An MPP called me in a panic, “Four doctors just left our building! That office has been there for 30 years. The pharmacy depends on them. My office is in a unit in the same mall. The landlord doesn’t know what to do. Any suggestions?

Program Uncertainty

  • Palliative Care – 2 years of work at the provincial and national level have been virtually frozen. Yet patients desperately need palliative care.
  • The Medically Complex Patients project started important work for our most vulnerable patients. Where will money come from to continue with a fixed physicians’ services budget?
  • Over 3 million patients currently get enhanced care at Community Health Centres and Family Health Teams. Nearly 10 million patients do not. Will FHTs be expanded as promised? They cost 60% more per patient. Will FHTs be cancelled to save money? How can the government uphold the commitments they’ve already made?

Student Uncertainty

Despite waiting lists, cardiac and other surgeons went unemployed recently. That drove trainees into other fields leaving residency positions open in CV surgery. A heart surgeon told me that it’s already becoming hard to find new surgeons again. Even a few years of students avoiding his speciality has made recruitment worse and promises even longer wait-times for surgery.

New grads have to be extremely careful where they set up practice, if they happen to find a job in Ontario. Even in rural areas, the government could close the hospital like they did in Penatanguishene and promise to do in Midland next door.

Physician Uncertainty

A physician group west of Toronto signed a mortgage on a new building just before Wynne’s cuts.  Their current clinic was beyond repair. The cuts mean they probably cannot afford the mortgage. What now?

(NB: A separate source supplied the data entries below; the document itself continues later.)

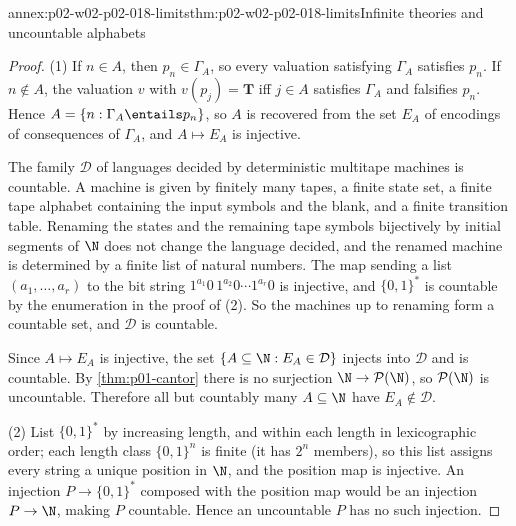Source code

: \begin{annexitem}{annex:p02-w02-p02-018-limits}{thm:p02-w02-p02-018-limits}{Infinite theories and uncountable alphabets}
\begin{proof}
(1) If \(n\in A\), then \(p_n\in\Gamma_A\), so every valuation satisfying
\(\Gamma_A\) satisfies \(p_n\).  If \(n\notin A\), the valuation \(v\) with
\(v(p_j)=\mathbf T\) iff \(j\in A\) satisfies \(\Gamma_A\) and falsifies
\(p_n\).  Hence \(A=\{n:\Gamma_A\entails p_n\}\), so \(A\) is recovered from
the set \(E_A\) of encodings of consequences of \(\Gamma_A\), and
\(A\mapsto E_A\) is injective.

The family \(\mathcal D\) of languages decided by deterministic multitape
machines is countable.  A machine is given by finitely many tapes, a finite
state set, a finite tape alphabet containing the input symbols and the blank,
and a finite transition table.  Renaming the states and the remaining tape
symbols bijectively by initial segments of \(\N\) does not change the language
decided, and the renamed machine is determined by a finite list of natural
numbers.  The map sending a list \((a_1,\ldots,a_r)\) to the bit string
\(1^{a_1}0\,1^{a_2}0\cdots1^{a_r}0\) is injective, and \(\{0,1\}^*\) is
countable by the enumeration in the proof of (2).  So the machines up to
renaming form a countable set, and \(\mathcal D\) is countable.

Since \(A\mapsto E_A\) is injective, the set \(\{A\subseteq\N:E_A\in
\mathcal D\}\) injects into \(\mathcal D\) and is countable.  By
\cref{thm:p01-cantor} there is no surjection \(\N\to\mathcal P(\N)\), so
\(\mathcal P(\N)\) is uncountable.  Therefore all but countably many
\(A\subseteq\N\) have \(E_A\notin\mathcal D\).

(2) List \(\{0,1\}^*\) by increasing length, and within each length in
lexicographic order; each length class \(\{0,1\}^n\) is finite (it has
\(2^n\) members), so this list assigns every string a unique position in
\(\N\), and the position map is injective.  An injection \(P\to\{0,1\}^*\)
composed with the position map would be an injection \(P\to\N\), making \(P\)
countable.  Hence an uncountable \(P\) has no such injection.
\end{proof}
\end{annexitem}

Doctors cannot hire new staff, renovate, purchase new equipment or sign new contracts. They’ve no idea how big the promised clawbacks will be.

Expert Advice

In uncertainty, we look to wise advisers. Fortunately, only a few say things like I heard from a couple doctors attending the Ontario Medical Association Council meeting this weekend:

“You get paid well. You should take the cut and be quiet.”

“We need to raise taxes to stimulate the economy.”

More sophisticated advisers say, “We need greater system accountability.” But they usually mean ‘physician’ accountability.

In a system where government is the steward, governor, manager, regulator, funder, negotiator, evaluator, planner, distributor, executioner, paymaster, surveyor, policy-leader, procurement regulator, implementor, vendor…Maybe we need more government accountability?” (M. Lister)

Healthcare Uncertainty on Purpose?

Politicians are smart. Perhaps they want people to act out of fear? Maybe politicians need panic? Maybe they need it to get public support for increased taxes, or to inspire demands for federal health transfers, or to justify taking more control?

A small amount of uncertainty is a fact of life. We take a risk getting out of bed. But we need stability from which to take risks.

Wynne’s bureaucrats demanded fiscal predictability. They bet on cost certainty and sacrificed certainty for everyone else.

Their bond rating was sinking. They’d run out of room in their fiscal lifeboat. Wynne thought she had guaranteed safety by boldly kicking out new graduates to swim on their own. Instead she’s created massive healthcare uncertainty that’s only just starting to surface. Voters love panic at the movies; let’s see what they think of it in healthcare.

 

2 thoughts on “Healthcare Uncertainty Threatens Entire System”

  1. The Uncertainty pulls me in different directions:

    #1. Better work harder to make up the fee reduction AND the clawback uncertainty.

    #2. But then if I earn more, the clawback will be more.

    #3. Screw it. Might as well take time off and hang with the family- the fees are less anyway, so time off is not as expensive

    #4. The friggin mortgage! Better strike a balance. But need to get it just right. If I work too much, then others will get nailed with more clawback. If I don’t kick it up at least a couple notches though, I will pay the price for the heavier billers, via higher percentage clawback.

    This is so demoralizing. And on so many levels.

    1. Brilliant!

      We could expand your model exponentially. You captured exactly the turmoil caused. I agree; completely demoralizing.

      Thanks for taking time to comment!